-- Task data follows --
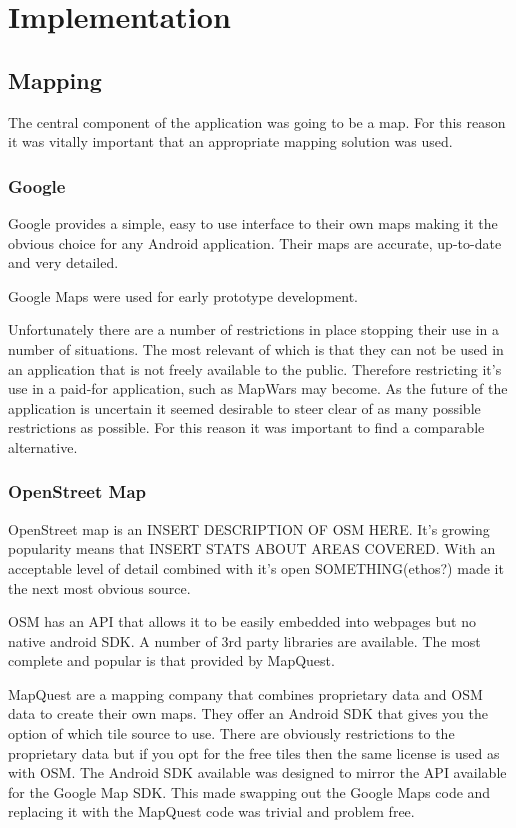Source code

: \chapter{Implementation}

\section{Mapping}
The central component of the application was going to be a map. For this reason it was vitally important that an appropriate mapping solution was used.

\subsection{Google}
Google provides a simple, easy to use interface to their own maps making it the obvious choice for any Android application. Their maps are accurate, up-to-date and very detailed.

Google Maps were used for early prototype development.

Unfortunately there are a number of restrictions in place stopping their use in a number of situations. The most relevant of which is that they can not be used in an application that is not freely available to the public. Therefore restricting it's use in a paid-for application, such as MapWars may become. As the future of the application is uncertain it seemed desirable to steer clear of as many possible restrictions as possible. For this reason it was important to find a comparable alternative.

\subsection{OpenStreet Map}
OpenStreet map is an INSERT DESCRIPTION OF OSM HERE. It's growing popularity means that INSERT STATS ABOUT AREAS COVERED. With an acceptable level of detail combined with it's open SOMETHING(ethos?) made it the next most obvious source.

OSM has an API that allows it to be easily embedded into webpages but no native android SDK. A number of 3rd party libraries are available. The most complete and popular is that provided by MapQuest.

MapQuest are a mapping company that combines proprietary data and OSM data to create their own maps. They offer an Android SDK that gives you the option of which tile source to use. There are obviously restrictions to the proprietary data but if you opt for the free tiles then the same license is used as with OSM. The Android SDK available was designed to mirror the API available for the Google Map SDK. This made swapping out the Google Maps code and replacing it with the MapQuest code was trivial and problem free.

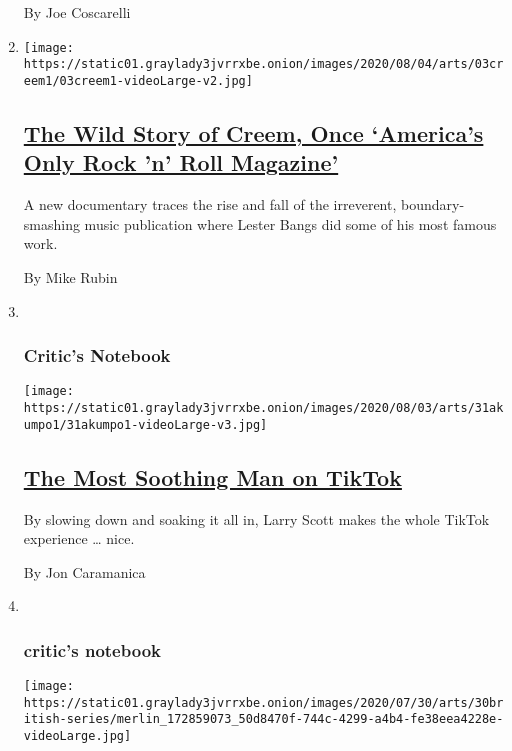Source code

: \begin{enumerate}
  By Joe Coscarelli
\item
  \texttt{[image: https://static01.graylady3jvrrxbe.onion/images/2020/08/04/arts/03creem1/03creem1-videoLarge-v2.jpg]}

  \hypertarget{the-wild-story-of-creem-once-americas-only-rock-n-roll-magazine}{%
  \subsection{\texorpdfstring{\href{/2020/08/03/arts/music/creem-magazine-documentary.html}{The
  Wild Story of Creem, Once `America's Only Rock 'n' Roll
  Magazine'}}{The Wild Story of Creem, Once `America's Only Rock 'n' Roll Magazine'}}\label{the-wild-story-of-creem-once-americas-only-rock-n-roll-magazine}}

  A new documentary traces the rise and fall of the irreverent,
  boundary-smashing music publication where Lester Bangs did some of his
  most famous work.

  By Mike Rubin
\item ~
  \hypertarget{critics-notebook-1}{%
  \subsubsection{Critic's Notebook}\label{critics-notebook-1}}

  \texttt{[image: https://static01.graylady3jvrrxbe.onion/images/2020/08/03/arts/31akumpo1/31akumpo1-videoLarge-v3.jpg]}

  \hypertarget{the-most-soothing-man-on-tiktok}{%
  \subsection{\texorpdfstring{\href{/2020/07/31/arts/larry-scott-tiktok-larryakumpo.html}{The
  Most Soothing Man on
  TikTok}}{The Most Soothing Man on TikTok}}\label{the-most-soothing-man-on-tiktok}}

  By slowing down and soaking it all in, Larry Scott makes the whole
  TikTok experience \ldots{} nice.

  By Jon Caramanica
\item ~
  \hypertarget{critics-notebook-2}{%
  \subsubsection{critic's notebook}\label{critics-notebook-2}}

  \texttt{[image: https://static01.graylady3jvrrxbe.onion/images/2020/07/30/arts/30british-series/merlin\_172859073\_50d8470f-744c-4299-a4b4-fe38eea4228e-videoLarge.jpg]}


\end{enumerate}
-- Task data concluded --
-- Task data follows --
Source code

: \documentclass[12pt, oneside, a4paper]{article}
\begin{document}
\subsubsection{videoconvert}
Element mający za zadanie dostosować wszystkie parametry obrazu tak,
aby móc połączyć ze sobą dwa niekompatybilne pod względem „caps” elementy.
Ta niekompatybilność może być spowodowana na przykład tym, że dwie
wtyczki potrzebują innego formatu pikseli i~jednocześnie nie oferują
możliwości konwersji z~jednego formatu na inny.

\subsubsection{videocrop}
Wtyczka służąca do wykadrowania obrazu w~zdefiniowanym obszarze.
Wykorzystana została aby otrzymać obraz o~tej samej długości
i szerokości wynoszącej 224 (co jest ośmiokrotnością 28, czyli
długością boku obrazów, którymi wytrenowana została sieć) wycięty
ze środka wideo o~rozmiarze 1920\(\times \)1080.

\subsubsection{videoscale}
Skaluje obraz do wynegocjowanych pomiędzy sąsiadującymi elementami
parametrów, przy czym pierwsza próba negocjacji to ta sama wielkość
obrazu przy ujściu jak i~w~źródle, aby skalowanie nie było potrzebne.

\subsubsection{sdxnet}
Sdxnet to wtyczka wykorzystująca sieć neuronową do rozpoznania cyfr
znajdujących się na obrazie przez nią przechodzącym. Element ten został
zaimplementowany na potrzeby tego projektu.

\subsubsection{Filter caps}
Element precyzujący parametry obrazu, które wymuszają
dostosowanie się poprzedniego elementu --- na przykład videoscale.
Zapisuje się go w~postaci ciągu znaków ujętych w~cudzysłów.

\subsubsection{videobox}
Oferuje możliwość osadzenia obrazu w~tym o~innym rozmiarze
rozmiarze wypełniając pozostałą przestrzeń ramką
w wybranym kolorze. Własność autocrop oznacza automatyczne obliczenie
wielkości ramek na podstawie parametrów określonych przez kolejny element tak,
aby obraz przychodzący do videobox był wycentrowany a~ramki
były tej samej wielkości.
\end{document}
-- Task data concluded --
From the records above, copy each line that contains the word "samej".

Wykorzystana została aby otrzymać obraz o~tej samej długości
były tej samej wielkości.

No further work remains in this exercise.